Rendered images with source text
[Start of section]
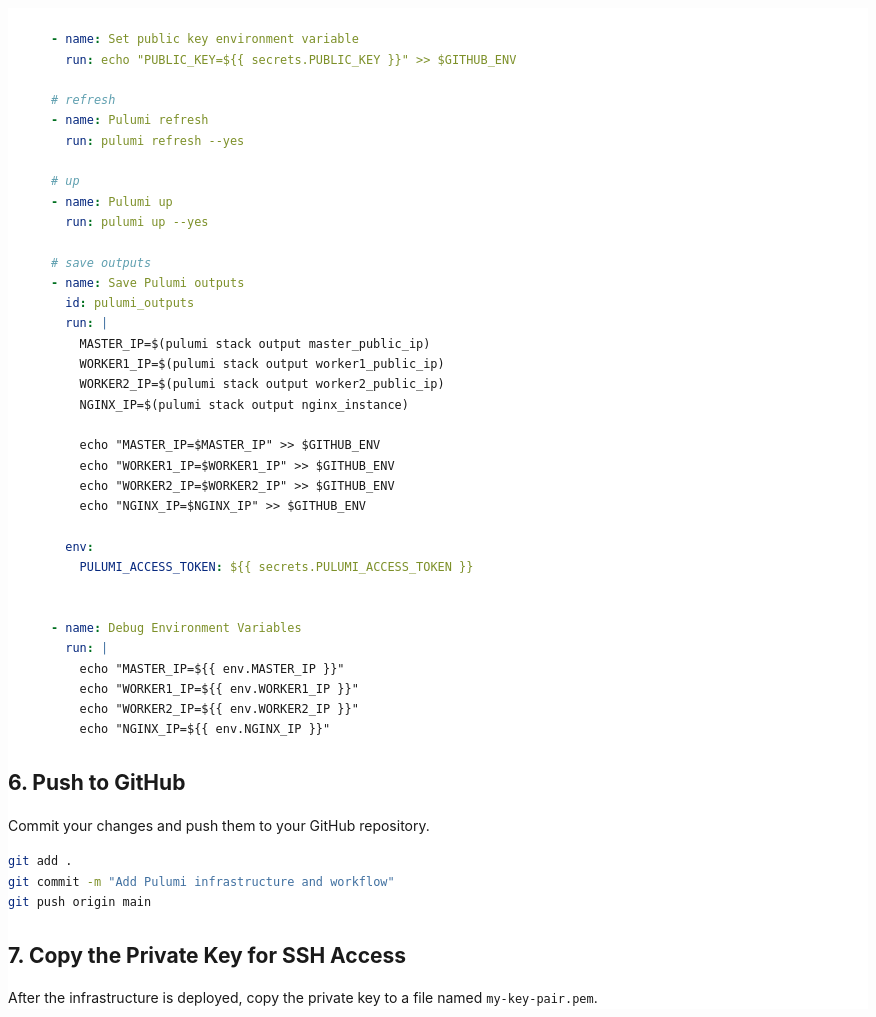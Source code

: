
 ```yaml

      - name: Set public key environment variable
        run: echo "PUBLIC_KEY=${{ secrets.PUBLIC_KEY }}" >> $GITHUB_ENV

      # refresh
      - name: Pulumi refresh
        run: pulumi refresh --yes

      # up
      - name: Pulumi up
        run: pulumi up --yes

      # save outputs
      - name: Save Pulumi outputs
        id: pulumi_outputs
        run: |
          MASTER_IP=$(pulumi stack output master_public_ip)
          WORKER1_IP=$(pulumi stack output worker1_public_ip)
          WORKER2_IP=$(pulumi stack output worker2_public_ip)
          NGINX_IP=$(pulumi stack output nginx_instance)

          echo "MASTER_IP=$MASTER_IP" >> $GITHUB_ENV
          echo "WORKER1_IP=$WORKER1_IP" >> $GITHUB_ENV
          echo "WORKER2_IP=$WORKER2_IP" >> $GITHUB_ENV
          echo "NGINX_IP=$NGINX_IP" >> $GITHUB_ENV

        env:
          PULUMI_ACCESS_TOKEN: ${{ secrets.PULUMI_ACCESS_TOKEN }}


      - name: Debug Environment Variables
        run: |
          echo "MASTER_IP=${{ env.MASTER_IP }}"
          echo "WORKER1_IP=${{ env.WORKER1_IP }}"
          echo "WORKER2_IP=${{ env.WORKER2_IP }}"
          echo "NGINX_IP=${{ env.NGINX_IP }}"
```

## 6. Push to GitHub

Commit your changes and push them to your GitHub repository.

```sh
git add .
git commit -m "Add Pulumi infrastructure and workflow"
git push origin main
```

## 7. Copy the Private Key for SSH Access

After the infrastructure is deployed, copy the private key to a file named `my-key-pair.pem`.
[End of section]
*What is being asked*: Your answer should be one number, the count of lines in the records that contain the string "secrets".

*Answer space*: 2